Marnie Banger and Rebecca Gredley
(Australian Associated Press)
Prime Minister Scott Morrison will have a less complicated job of getting bills through parliament after a Senate election results were finalised.
Coalition Senate negotiators will only need the support of four crossbenchers to win legislation votes in the upper house if they don’t have the backing of Labor or the Greens.
In the previous parliament, the coalition only had 31 senators – requiring it to get Labor, the Greens or a mixed bag of eight out of 10 crossbenchers on side to pass legislation.
With the confirmation on Wednesday of the Victorian Senate results, Mr Morrison’s Liberal-National coalition will have 35 senators in the 76-seat upper house.
Labor will have 26, with nine Greens, two One Nation, two Centre Alliance, Australian Conservative Cory Bernardi and Tasmanian independent Jacqui Lambie.
Labor leader Anthony Albanese has flagged a new era of “solutions” rather than arguments when federal politicians return to Canberra on July 2.
Mr Albanese says he expects to speak with Mr Morrison before parliament returns, after the pair had a “very constructive discussion” at Bob Hawke’s memorial service in Sydney.
“I’m always available to engage in a positive way. One of the things I’ve said is I’m the Labor leader, not the Opposition Leader,” Mr Albanese told 2GB radio on Wednesday.

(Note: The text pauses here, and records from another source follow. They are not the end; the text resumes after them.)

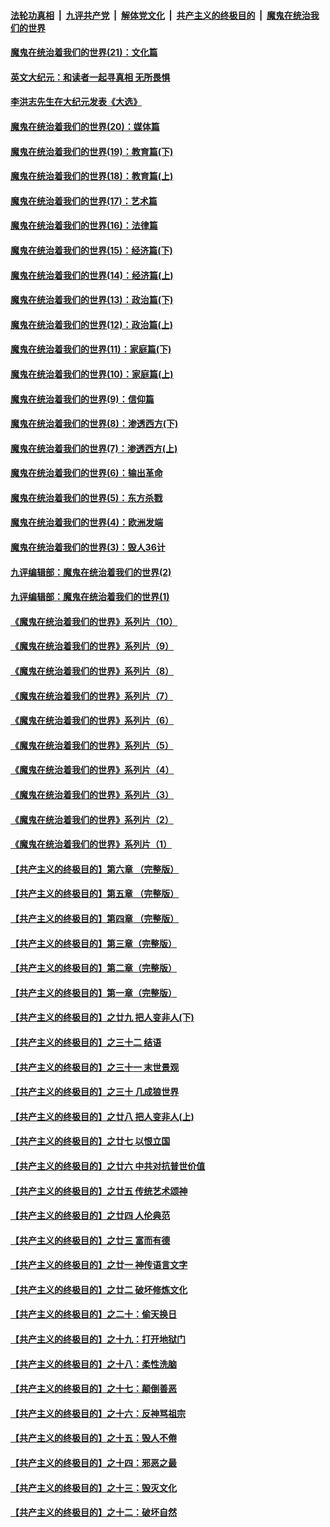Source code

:

####  [法轮功真相](../../../../basic/blob/master/README.md?t=12272002) &nbsp;|&nbsp; [九评共产党](../../../../9ping.md/blob/master/README.md?t=12272002) &nbsp;|&nbsp; [解体党文化](../../../../jtdwh.md/blob/master/README.md?t=12272002)  &nbsp;|&nbsp; [共产主义的终极目的](../../../../gczydzjmd.md/blob/master/README.md?t=12272002) &nbsp;|&nbsp; [魔鬼在统治我们的世界](../../../../mgztzwmdsj.md/blob/master/README.md?t=12272002) 

#### [魔鬼在统治着我们的世界(21)：文化篇](../pages/nsc422/n10597706.md?t=12272002) 

#### [英文大纪元：和读者一起寻真相 无所畏惧](../pages/nsc422/n12542027.md?t=12272002) 

#### [李洪志先生在大纪元发表《大选》](../pages/nsc422/n12534746.md?t=12272002) 

#### [魔鬼在统治着我们的世界(20)：媒体篇](../pages/nsc422/n10586579.md?t=12272002) 

#### [魔鬼在统治着我们的世界(19)：教育篇(下)](../pages/nsc422/n10564808.md?t=12272002) 

#### [魔鬼在统治着我们的世界(18)：教育篇(上)](../pages/nsc422/n10526970.md?t=12272002) 

#### [魔鬼在统治着我们的世界(17)：艺术篇](../pages/nsc422/n10499093.md?t=12272002) 

#### [魔鬼在统治着我们的世界(16)：法律篇](../pages/nsc422/n10485969.md?t=12272002) 

#### [魔鬼在统治着我们的世界(15)：经济篇(下)](../pages/nsc422/n10469975.md?t=12272002) 

#### [魔鬼在统治着我们的世界(14)：经济篇(上)](../pages/nsc422/n10457370.md?t=12272002) 

#### [魔鬼在统治着我们的世界(13)：政治篇(下)](../pages/nsc422/n10448270.md?t=12272002) 

#### [魔鬼在统治着我们的世界(12)：政治篇(上)](../pages/nsc422/n10444576.md?t=12272002) 

#### [魔鬼在统治着我们的世界(11)：家庭篇(下)](../pages/nsc422/n10440961.md?t=12272002) 

#### [魔鬼在统治着我们的世界(10)：家庭篇(上)](../pages/nsc422/n10435448.md?t=12272002) 

#### [魔鬼在统治着我们的世界(9)：信仰篇](../pages/nsc422/n10432159.md?t=12272002) 

#### [魔鬼在统治着我们的世界(8)：渗透西方(下)](../pages/nsc422/n10429603.md?t=12272002) 

#### [魔鬼在统治着我们的世界(7)：渗透西方(上)](../pages/nsc422/n10426013.md?t=12272002) 

#### [魔鬼在统治着我们的世界(6)：输出革命](../pages/nsc422/n10421536.md?t=12272002) 

#### [魔鬼在统治着我们的世界(5)：东方杀戮](../pages/nsc422/n10417707.md?t=12272002) 

#### [魔鬼在统治着我们的世界(4)：欧洲发端](../pages/nsc422/n10414890.md?t=12272002) 

#### [魔鬼在统治着我们的世界(3)：毁人36计](../pages/nsc422/n10411583.md?t=12272002) 

#### [九评编辑部：魔鬼在统治着我们的世界(2)](../pages/nsc422/n10410036.md?t=12272002) 

#### [九评编辑部：魔鬼在统治着我们的世界(1)](../pages/nsc422/n10406825.md?t=12272002) 

#### [《魔鬼在统治着我们的世界》系列片（10）](../pages/nsc422/n12292670.md?t=12272002) 

#### [《魔鬼在统治着我们的世界》系列片（9）](../pages/nsc422/n12290859.md?t=12272002) 

#### [《魔鬼在统治着我们的世界》系列片（8）](../pages/nsc422/n12287445.md?t=12272002) 

#### [《魔鬼在统治着我们的世界》系列片（7）](../pages/nsc422/n12283425.md?t=12272002) 

#### [《魔鬼在统治着我们的世界》系列片（6）](../pages/nsc422/n12282314.md?t=12272002) 

#### [《魔鬼在统治着我们的世界》系列片（5）](../pages/nsc422/n12281419.md?t=12272002) 

#### [《魔鬼在统治着我们的世界》系列片（4）](../pages/nsc422/n12274024.md?t=12272002) 

#### [《魔鬼在统治着我们的世界》系列片（3）](../pages/nsc422/n12271322.md?t=12272002) 

#### [《魔鬼在统治着我们的世界》系列片（2）](../pages/nsc422/n12269049.md?t=12272002) 

#### [《魔鬼在统治着我们的世界》系列片（1）](../pages/nsc422/n12267575.md?t=12272002) 

#### [【共产主义的终极目的】第六章 （完整版）](../pages/nsc422/n11428913.md?t=12272002) 

#### [【共产主义的终极目的】第五章 （完整版）](../pages/nsc422/n11428912.md?t=12272002) 

#### [【共产主义的终极目的】第四章 （完整版）](../pages/nsc422/n11428907.md?t=12272002) 

#### [【共产主义的终极目的】第三章（完整版）](../pages/nsc422/n11428848.md?t=12272002) 

#### [【共产主义的终极目的】第二章（完整版）](../pages/nsc422/n11428831.md?t=12272002) 

#### [【共产主义的终极目的】第一章（完整版）](../pages/nsc422/n11417651.md?t=12272002) 

#### [【共产主义的终极目的】之廿九 把人变非人(下)](../pages/nsc422/n11344140.md?t=12272002) 

#### [【共产主义的终极目的】之三十二 结语](../pages/nsc422/n11360535.md?t=12272002) 

#### [【共产主义的终极目的】之三十一 末世景观](../pages/nsc422/n11351129.md?t=12272002) 

#### [【共产主义的终极目的】之三十 几成狼世界](../pages/nsc422/n11348280.md?t=12272002) 

#### [【共产主义的终极目的】之廿八 把人变非人(上)](../pages/nsc422/n11340492.md?t=12272002) 

#### [【共产主义的终极目的】之廿七 以恨立国](../pages/nsc422/n11336944.md?t=12272002) 

#### [【共产主义的终极目的】之廿六 中共对抗普世价值](../pages/nsc422/n11324785.md?t=12272002) 

#### [【共产主义的终极目的】之廿五 传统艺术颂神](../pages/nsc422/n11296396.md?t=12272002) 

#### [【共产主义的终极目的】之廿四 人伦典范](../pages/nsc422/n11296397.md?t=12272002) 

#### [【共产主义的终极目的】之廿三 富而有德](../pages/nsc422/n11283598.md?t=12272002) 

#### [【共产主义的终极目的】之廿一 神传语言文字](../pages/nsc422/n11263265.md?t=12272002) 

#### [【共产主义的终极目的】之廿二 破坏修炼文化](../pages/nsc422/n11245728.md?t=12272002) 

#### [【共产主义的终极目的】之二十：偷天换日](../pages/nsc422/n11238846.md?t=12272002) 

#### [【共产主义的终极目的】之十九：打开地狱门](../pages/nsc422/n11206376.md?t=12272002) 

#### [【共产主义的终极目的】之十八：柔性洗脑](../pages/nsc422/n11199994.md?t=12272002) 

#### [【共产主义的终极目的】之十七：颠倒善恶](../pages/nsc422/n11179782.md?t=12272002) 

#### [【共产主义的终极目的】之十六：反神骂祖宗](../pages/nsc422/n11166798.md?t=12272002) 

#### [【共产主义的终极目的】之十五：毁人不倦](../pages/nsc422/n11166792.md?t=12272002) 

#### [【共产主义的终极目的】之十四：邪恶之最](../pages/nsc422/n11150249.md?t=12272002) 

#### [【共产主义的终极目的】之十三：毁灭文化](../pages/nsc422/n11135227.md?t=12272002) 

#### [【共产主义的终极目的】之十二：破坏自然](../pages/nsc422/n11135214.md?t=12272002)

“I don’t want to oppose for its own sake – people are looking for solutions rather than arguments.
“They really want us to get agreement wherever is possible.”

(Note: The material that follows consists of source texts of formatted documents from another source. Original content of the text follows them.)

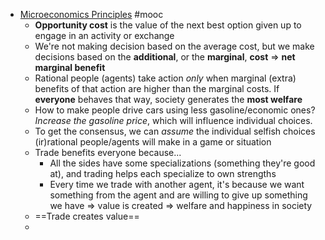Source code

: - [Microeconomics Principles](https://www.coursera.org/learn/microeconomics/home/welcome) #mooc
	- **Opportunity cost** is the value of the next best option given up to engage in an activity or exchange
	- We're not making decision based on the average cost, but we make decisions based on the **additional**, or the **marginal**, **cost** => **net marginal benefit**
	- Rational people (agents) take action *only* when marginal (extra) benefits of that action are higher than the marginal costs. If **everyone** behaves that way, society generates the **most welfare**
	- How to make people drive cars using less gasoline/economic ones? *Increase the gasoline price*, which will influence individual choices.
	- To get the consensus, we can *assume* the individual selfish choices (ir)rational people/agents will make in a game or situation
	- Trade benefits everyone because...
		- All the sides have some specializations (something they're good at), and trading helps each specialize to own strengths
		- Every time we trade with another agent, it's because we want something from the agent and are willing to give up something we have => value is created => welfare and happiness in society
	- ==Trade creates value==
	-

The Liberals won three of the six Senate seats in Victoria which were up for election, with incumbents James Paterson and Jane Hume joined by fresh face David Van.
Labor senator Raff Ciccone has held onto his spot after taking Victorian factional ally Jacinta Collins’ place when she retired earlier this year.

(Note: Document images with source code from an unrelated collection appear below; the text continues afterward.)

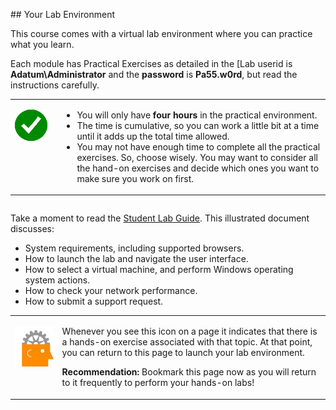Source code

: <p>﻿## Your Lab Environment</p>
<p>This course comes with a virtual lab environment where you can practice what you learn.</p>
<p>Each module has Practical Exercises as detailed in the [Lab <g>userid</g> is <strong>Adatum\Administrator</strong> and the <strong>password</strong> is <strong>Pa55.w0rd</strong>, but read the instructions carefully.</p>
<table>
<tbody>
<tr>
<td width="15%" valign="top">
<p><img src="/Modules/Linked_Image_Files/0.1.7.png" alt="" /></p>
</td>
<td valign="top">
<ul>
<li>You will only have <strong>four hours</strong> in the practical environment.</li>
<li>The time is cumulative, so you can work a little bit at a time until it adds up the total time allowed.</li>
<li>You may not have enough time to complete all the practical exercises. So, choose wisely. You may want to consider all the hand-on exercises and decide which ones you want to make sure you work on first.</li>
</ul>
</td>
</tr>
</tbody>
</table>
<table width="654">
<tbody></tbody>
</table>
<p>Take a moment to read the <a href="https://courses.edx.org/asset-v1:Microsoft+INF212x+2T2017+type@asset+block@StudentLabUserGuide.pdf" target="_blank">Student Lab Guide</a>. This illustrated document discusses:</p>
<ul>
<li>System requirements, including supported browsers.</li>
<li>How to launch the lab and navigate the user interface.</li>
<li>How to select a virtual machine, and perform Windows operating system actions.</li>
<li>How to check your network performance.</li>
<li>How to submit a support request.</li>
</ul>
<table>
<tbody>
<tr>
<td width="15%" valign="top">
<p><img src="/Modules/Linked_Image_Files/0.1.5.png" alt="" /></p>
</td>
<td valign="top">
<p>Whenever you see this icon on a page it indicates that there is a hands-on exercise associated with that topic. At that point, you can return to this page to launch your lab environment.</p>
<p><strong>Recommendation:</strong> Bookmark this page now as you will return to it frequently to perform your hands-on labs!</p>
</td>
</tr>
</tbody>
</table>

Former United Voice state secretary Jess Walsh will join Senator Ciccone in Labor’s team after gaining second place on the party’s ticket over outgoing senator Gavin Marshall.
The Greens’ Janet Rice will also return to the Senate when parliament resumes.
Former broadcaster Derryn Hinch will say goodbye to federal parliament, after not receiving enough votes to extend his term.
All 151 House of Representatives seats have now been declared.
Mr Morrison will head into the 46th parliament with 77 seats in the lower house.
Labor will have 68 seats, down one on its previous position, while there will be six MPs on the crossbench – one Green, one Centre Alliance, Queensland’s Bob Katter and three independents.